Tuesday, September 18, 2012

A Hypomanic Post


It is early in the morning, or late at night depending on how you look at it. I probably shouldn’t be posting right now, but I’ve shared everything else about my disorder, so here’s a post written and posted while I’m hypomanic.

I don’t want to go to sleep. My mind is racing – I have so many ideas right now. One, which I thought was brilliant, was to build a marble race to take a marble down two flights of stairs along the wall. It includes an elevator, rails painstakingly made from wire, and chutes and drops made from cardboard. (Please note the painstakingly made rails in the photo).
 

It is really, really hard to get everything to work. It’s like debugging software – you fix one thing, and another goes wrong. (Sort of like the psychiatrists working on my brain).

 I’ve stopped working on tonight’s project because I just hit my cat with a marble, and he is super mad at me.

I hope the kids will think it’s a fun toy in the morning, and not something crazy. I’m sure there will be a joke about me losing my marbles at breakfast.

If I was talking to you right now, I would be talking very fast. I would be jumping from one idea to the SQUIRREL! (If you got that reference, then you have good taste in animated film).

I feel like I’ve learned a lot tonight – mostly about building marble races. It might come in handy one day, like if our youngest joins Boy Scouts and they have a badge for it.

I’m thinking that I need to put padding on the wall where our cat jumps and bangs his head.

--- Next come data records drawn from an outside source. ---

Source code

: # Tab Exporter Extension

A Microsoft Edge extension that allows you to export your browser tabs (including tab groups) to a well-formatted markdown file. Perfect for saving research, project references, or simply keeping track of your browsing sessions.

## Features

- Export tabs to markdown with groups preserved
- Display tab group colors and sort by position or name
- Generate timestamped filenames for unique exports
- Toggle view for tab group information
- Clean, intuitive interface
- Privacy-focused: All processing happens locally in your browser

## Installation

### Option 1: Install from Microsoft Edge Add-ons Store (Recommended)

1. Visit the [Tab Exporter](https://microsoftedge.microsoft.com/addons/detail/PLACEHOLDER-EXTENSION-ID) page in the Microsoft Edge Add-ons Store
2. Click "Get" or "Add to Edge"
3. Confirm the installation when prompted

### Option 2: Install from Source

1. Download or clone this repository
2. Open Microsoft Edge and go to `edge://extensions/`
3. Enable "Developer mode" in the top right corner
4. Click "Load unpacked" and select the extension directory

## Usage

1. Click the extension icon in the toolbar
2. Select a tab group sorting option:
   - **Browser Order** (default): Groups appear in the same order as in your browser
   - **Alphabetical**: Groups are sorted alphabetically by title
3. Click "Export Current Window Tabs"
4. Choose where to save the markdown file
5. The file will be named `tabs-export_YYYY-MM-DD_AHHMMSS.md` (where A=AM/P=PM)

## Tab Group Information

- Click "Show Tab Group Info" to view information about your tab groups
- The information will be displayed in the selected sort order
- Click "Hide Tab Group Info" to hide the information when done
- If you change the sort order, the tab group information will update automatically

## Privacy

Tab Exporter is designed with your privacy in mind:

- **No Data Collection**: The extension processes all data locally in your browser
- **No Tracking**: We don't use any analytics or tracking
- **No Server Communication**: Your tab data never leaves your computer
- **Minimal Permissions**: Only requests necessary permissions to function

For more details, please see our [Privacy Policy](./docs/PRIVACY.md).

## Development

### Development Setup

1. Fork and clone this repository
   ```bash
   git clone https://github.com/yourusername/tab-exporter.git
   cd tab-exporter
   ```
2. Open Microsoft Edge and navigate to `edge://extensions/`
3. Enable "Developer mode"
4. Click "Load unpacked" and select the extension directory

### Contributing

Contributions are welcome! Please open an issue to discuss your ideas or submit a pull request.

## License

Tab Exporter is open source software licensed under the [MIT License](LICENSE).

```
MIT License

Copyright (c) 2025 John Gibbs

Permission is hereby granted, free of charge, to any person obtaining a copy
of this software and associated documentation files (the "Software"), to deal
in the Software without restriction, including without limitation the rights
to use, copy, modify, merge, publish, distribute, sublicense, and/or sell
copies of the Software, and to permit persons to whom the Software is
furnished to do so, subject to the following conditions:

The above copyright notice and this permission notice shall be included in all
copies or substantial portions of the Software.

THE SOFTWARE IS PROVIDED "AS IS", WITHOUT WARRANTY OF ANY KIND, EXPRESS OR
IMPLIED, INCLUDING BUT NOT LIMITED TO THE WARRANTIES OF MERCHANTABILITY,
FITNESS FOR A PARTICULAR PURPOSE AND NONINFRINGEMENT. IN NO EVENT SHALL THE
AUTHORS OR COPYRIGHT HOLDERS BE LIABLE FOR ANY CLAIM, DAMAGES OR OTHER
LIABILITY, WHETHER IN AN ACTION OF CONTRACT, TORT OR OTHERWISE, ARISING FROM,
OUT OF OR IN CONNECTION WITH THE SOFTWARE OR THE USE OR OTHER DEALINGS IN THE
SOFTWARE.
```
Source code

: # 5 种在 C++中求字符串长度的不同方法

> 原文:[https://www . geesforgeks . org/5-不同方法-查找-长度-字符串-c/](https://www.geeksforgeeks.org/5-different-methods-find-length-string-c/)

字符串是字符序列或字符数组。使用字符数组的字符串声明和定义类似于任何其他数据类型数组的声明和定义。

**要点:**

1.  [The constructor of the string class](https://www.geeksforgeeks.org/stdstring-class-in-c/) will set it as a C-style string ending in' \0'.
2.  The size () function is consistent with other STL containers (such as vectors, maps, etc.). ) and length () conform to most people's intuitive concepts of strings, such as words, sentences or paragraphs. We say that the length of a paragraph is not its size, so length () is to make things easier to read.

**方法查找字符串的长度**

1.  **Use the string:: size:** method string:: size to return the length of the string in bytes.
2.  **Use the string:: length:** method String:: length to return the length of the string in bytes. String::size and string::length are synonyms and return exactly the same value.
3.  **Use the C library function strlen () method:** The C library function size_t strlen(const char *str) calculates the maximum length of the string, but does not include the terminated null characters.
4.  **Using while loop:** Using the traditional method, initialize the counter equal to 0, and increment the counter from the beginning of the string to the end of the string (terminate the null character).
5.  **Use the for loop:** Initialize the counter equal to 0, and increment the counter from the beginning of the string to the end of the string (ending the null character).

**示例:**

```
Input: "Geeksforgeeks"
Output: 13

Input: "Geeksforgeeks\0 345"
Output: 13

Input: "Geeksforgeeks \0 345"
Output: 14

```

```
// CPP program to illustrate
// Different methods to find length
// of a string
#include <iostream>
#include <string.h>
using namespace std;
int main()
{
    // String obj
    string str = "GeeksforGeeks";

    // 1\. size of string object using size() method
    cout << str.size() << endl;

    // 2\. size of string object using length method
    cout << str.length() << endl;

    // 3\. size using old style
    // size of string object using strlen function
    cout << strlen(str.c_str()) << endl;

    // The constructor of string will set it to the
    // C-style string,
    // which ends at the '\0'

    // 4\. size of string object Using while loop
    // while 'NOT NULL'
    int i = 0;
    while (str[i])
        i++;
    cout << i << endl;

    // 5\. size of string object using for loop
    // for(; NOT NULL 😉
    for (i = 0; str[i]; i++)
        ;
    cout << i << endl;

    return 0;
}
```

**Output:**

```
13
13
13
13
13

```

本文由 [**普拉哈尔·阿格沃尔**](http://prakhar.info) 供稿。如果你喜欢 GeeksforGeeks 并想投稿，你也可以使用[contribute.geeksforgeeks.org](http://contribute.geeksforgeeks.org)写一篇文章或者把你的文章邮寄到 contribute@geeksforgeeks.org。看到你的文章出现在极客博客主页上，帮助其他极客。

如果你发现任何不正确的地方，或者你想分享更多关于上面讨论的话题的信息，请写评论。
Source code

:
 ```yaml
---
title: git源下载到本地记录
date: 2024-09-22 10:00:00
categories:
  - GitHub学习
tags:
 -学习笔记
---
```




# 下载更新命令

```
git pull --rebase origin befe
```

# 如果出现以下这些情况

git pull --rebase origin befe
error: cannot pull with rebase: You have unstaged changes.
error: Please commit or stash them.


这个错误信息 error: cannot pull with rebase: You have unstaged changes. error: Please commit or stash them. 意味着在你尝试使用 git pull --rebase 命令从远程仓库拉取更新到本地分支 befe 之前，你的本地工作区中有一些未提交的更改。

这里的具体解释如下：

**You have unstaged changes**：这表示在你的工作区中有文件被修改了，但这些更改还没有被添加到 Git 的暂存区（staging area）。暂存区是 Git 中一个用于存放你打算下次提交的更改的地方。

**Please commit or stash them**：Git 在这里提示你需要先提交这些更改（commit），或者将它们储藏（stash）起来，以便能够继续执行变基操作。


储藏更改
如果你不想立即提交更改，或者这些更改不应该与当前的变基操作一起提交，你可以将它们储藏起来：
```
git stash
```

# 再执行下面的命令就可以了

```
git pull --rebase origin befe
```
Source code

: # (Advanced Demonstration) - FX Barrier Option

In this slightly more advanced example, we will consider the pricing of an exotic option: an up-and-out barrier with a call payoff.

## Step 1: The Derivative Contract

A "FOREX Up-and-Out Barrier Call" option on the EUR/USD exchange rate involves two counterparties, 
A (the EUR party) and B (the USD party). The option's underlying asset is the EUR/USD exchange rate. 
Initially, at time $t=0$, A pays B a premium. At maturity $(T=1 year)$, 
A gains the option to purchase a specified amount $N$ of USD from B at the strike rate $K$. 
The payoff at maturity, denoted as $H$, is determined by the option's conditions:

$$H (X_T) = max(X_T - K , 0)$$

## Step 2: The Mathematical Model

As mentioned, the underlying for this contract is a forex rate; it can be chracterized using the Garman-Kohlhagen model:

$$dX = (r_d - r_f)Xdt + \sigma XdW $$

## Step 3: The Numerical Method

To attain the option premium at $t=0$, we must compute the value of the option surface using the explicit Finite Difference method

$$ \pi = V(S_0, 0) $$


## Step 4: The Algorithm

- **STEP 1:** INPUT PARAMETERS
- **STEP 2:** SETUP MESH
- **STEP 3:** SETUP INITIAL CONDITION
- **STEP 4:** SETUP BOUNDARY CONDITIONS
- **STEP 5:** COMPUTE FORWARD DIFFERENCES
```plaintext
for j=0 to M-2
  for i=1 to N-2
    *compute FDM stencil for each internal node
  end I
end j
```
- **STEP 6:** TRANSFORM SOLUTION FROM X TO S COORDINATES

I’m thinking that I could build a bridge from our patio to the pine tree, and make a platform.

I’m thinking about what will happen to the internet, and my phone, when a really, really big solar storm hits. I am also thinking about what steps could be taken to protect our electronics. Should I dig a big hole and bury my computer? What will people do without phones?

I’m thinking why doesn’t the government have emergency cell phone towers on helium balloons, so in case of earthquake we would have phone service?

I’m thinking why don’t we do that anyways? Why have towers on tops of buildings when you could get more range from balloons?

See what I mean? Racing thoughts, oversharing, acting grandiose, planning irrational and huge projects are all symptoms of hypomania. Right now I am totally overconfident.

Being like this feels good, and that’s bad, because it’s hard on my body.

Hitting the cat with the marble made me stop, and come to my senses somewhat.

I will try to get some sleep if I can leave that damn marble race alone. It’s so close to working!